Sesuai dengan kodratnya, manusia dalam
kehidupannya tidak bisa lepas dari empat unsur yang selalu menyertainya, yaitu
sebagai makhluk Tuhan, sebagai makhluk alam, makhluk individu dan sebagai
makhluk sosial (Sanjaya, 2002: 26). Empat bentuk kodrat ini diharapkan berjalan
secara seimbang tanpa ada yang mendominasi agar manusia dapat mencapai tujuan
hidup. Agama Hindu dengan konsep keseimbangan (swastika), menganjurkan manusia agar selalu menjaga keharmonisan
hubungannya, baik secara vertikal (sebagai makhluk Tuhan dan makhluk alam),
maupun secara horizontal (sebagai makhluk individu dan makhluk sosial),
sehingga roda kehidupan dapat berputar secara seimbang dan harmoni.
Secara politis, proses pembelajaran agama Hindu
di tingkat pendidikan tinggi sangat berkaitan dengan proses pembentukan
nilai-nilai keagamaan kepada mahasiswa, yang harus dapat diwujudkan ke dalam
bentuk pola perilaku dan pola pikir. Kreativitas berpikir menjadi bekal utama
dan sangat menentukan kehandalan menghadapi perubahan. Bukankah dalam hidup
mesti berpikir, karena dengan pikiran dapat menyiasati masalah-masalah
kehidupan ini. Manusia dikatakan sebagai makhluk utama karena mampu berpikir,
memiliki akal dan budhi dan mampu meningkatkan kualitas dirinya. Pikiran
merupakan sumber dari segala sumber baik dan buruknya kata-kata maupun
perbuatan. Agama telah mengajarkan fakta tersebut beribu-ribu tahun lalu.
Maitri Upanisad IV.34 menjelaskan tentang apa yang dipikirkan manusia begitulah
yang terjadi. Dengan demikian secara filosofi bisa dipahami mengapa
makhluk-makhluk berpikir pertama yang muncul diawal peradaban disebut manu. Produk-produk pikiran mereka
menciptakan nilai-nilai kemanusian dan menjadi dasar peradaban.
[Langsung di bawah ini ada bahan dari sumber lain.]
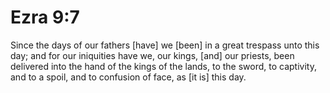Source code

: # Ezra 9:7

Since the days of our fathers [have] we [been] in a great trespass unto this day; and for our iniquities have we, our kings, [and] our priests, been delivered into the hand of the kings of the lands, to the sword, to captivity, and to a spoil, and to confusion of face, as [it is] this day.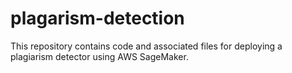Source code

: # plagarism-detection
This repository contains code and associated files for deploying a plagiarism detector using AWS SageMaker.
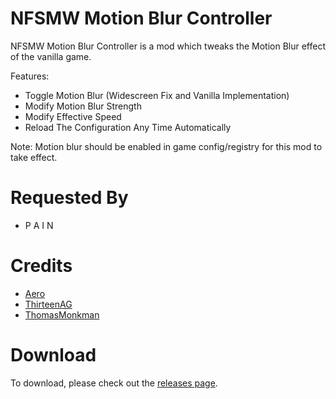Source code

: # NFSMW Motion Blur Controller
NFSMW Motion Blur Controller is a mod which tweaks the Motion Blur effect of the vanilla game.

Features:
- Toggle Motion Blur (Widescreen Fix and Vanilla Implementation)
- Modify Motion Blur Strength
- Modify Effective Speed
- Reload The Configuration Any Time Automatically

Note: Motion blur should be enabled in game config/registry for this mod to take effect.

# Requested By
- P A I N

# Credits
- [Aero](https://www.github.com/AeroWidescreen)
- [ThirteenAG](https://www.github.com/ThirteenAG)
- [ThomasMonkman](https://www.github.com/ThomasMonkman)

# Download
To download, please check out the [releases page](https://www.github.com/nlgxzef/NFSMWMotionBlurController/releases).
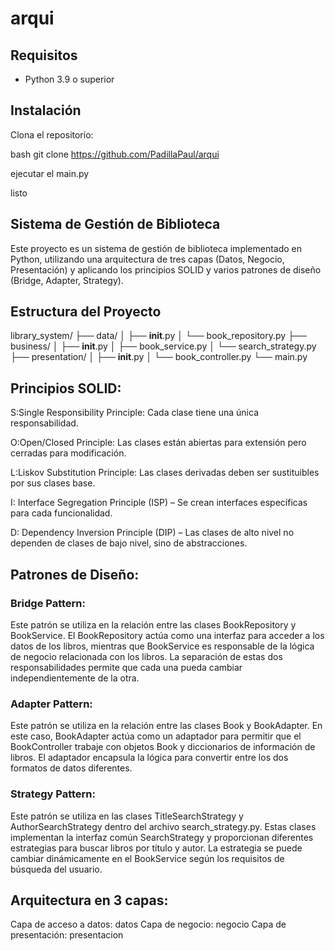 # arqui

## Requisitos

- Python 3.9 o superior

## Instalación

 Clona el repositorio:

bash
git clone https://github.com/PadillaPaul/arqui

ejecutar el main.py

listo

## Sistema de Gestión de Biblioteca 

Este proyecto es un sistema de gestión de biblioteca implementado en Python, utilizando una arquitectura de tres capas (Datos, Negocio, Presentación) y aplicando los principios SOLID y varios patrones de diseño (Bridge, Adapter, Strategy).


## Estructura del Proyecto

library_system/
├── data/
│   ├── __init__.py
│   └── book_repository.py
├── business/
│   ├── __init__.py
│   ├── book_service.py
│   └── search_strategy.py
├── presentation/
│   ├── __init__.py
│   └── book_controller.py
└── main.py


## Principios SOLID:

S:Single Responsibility Principle: Cada clase tiene una única responsabilidad.

O:Open/Closed Principle: Las clases están abiertas para extensión pero cerradas para modificación.

L:Liskov Substitution Principle: Las clases derivadas deben ser sustituibles por sus clases base.

I: Interface Segregation Principle (ISP) – Se crean interfaces específicas para cada funcionalidad.

D: Dependency Inversion Principle (DIP) – Las clases de alto nivel no dependen de clases de bajo nivel, sino de abstracciones.


## Patrones de Diseño:

### Bridge Pattern: 

Este patrón se utiliza en la relación entre las clases BookRepository y BookService. El BookRepository actúa como una interfaz para acceder a los datos de los libros, mientras que BookService es responsable de la lógica de negocio relacionada con los libros. La separación de estas dos responsabilidades permite que cada una pueda cambiar independientemente de la otra.


### Adapter Pattern: 

Este patrón se utiliza en la relación entre las clases Book y BookAdapter. En este caso, BookAdapter actúa como un adaptador para permitir que el BookController trabaje con objetos Book y diccionarios de información de libros. El adaptador encapsula la lógica para convertir entre los dos formatos de datos diferentes.


### Strategy Pattern: 

Este patrón se utiliza en las clases TitleSearchStrategy y AuthorSearchStrategy dentro del archivo search_strategy.py. Estas clases implementan la interfaz común SearchStrategy y proporcionan diferentes estrategias para buscar libros por título y autor. La estrategia se puede cambiar dinámicamente en el BookService según los requisitos de búsqueda del usuario.


## Arquitectura en 3 capas:

Capa de acceso a datos: datos
Capa de negocio: negocio
Capa de presentación: presentacion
Melalui pendidikan agama Hindu ini, perlu dibangun
karakter mahasiswa yang berperadaban menuju sumber daya manusia yang memiliki
kepribadian berkualitas dan berdaya saing yang unggul. Pembentukan karakter ke
arah itu menuju ke arah kepribadian kerja keras, berani memikul resiko,
berdisiplin, berhati lembut, berinisiatif, berpikir matang, berwawasan jauh ke
depan, bersahaja, bersikap konstruktif, bersemangat, pandai bersyukur,
bertanggung jawab, bertenggang rasa, bijaksana, cerdik, cermat, dinamis,
efisien, gigih, hemat, jujur, berkemauan keras, kreatif, mandiri, mawas diri,
menghargai karya orang lain, menghargai kesehatan, menghargai waktu, pemaaf,
memurah, pengabdi, pengendalian diri, produktif, rajin, ramah tamah, rasa kasih
sayang, rasa percaya diri, rela berkorban, rendah hati, sabar, setia, sikap adil,
sikap hormat, sikap tertib, sopan santun, sportif, susila, tangguh, tegas,
tekun, tepat janji, terbuka, ulet (Titib,
2004: 34).
Proses pembelajaran pendidikan agama Hindu di
Perguruan Tinggi perlu juga diarahkan kepada peningkatan kepercayaan dan ketakwaan
mahasiswa kepada Tuhan Yang Maha Esa, peningkatan pemahaman, penghayatan dan
pengamalan ajaran agama yang dianut, serta meningkatkan kerukunan hidup umat
beragama, baik dari segi kualitas maupun kuantitas. Kerukunan hidup beragama
yang harus ditingkatkan adalah kerukunan intern umat beragama (kerukunan family, kerukunan territorial, kerukunan
fungsional, kerukunan universal), kerukunan antar umat yang berbeda agama, dan
kerukunan antar umat beragama dengan pemerintah (Wiana, 1997: 78).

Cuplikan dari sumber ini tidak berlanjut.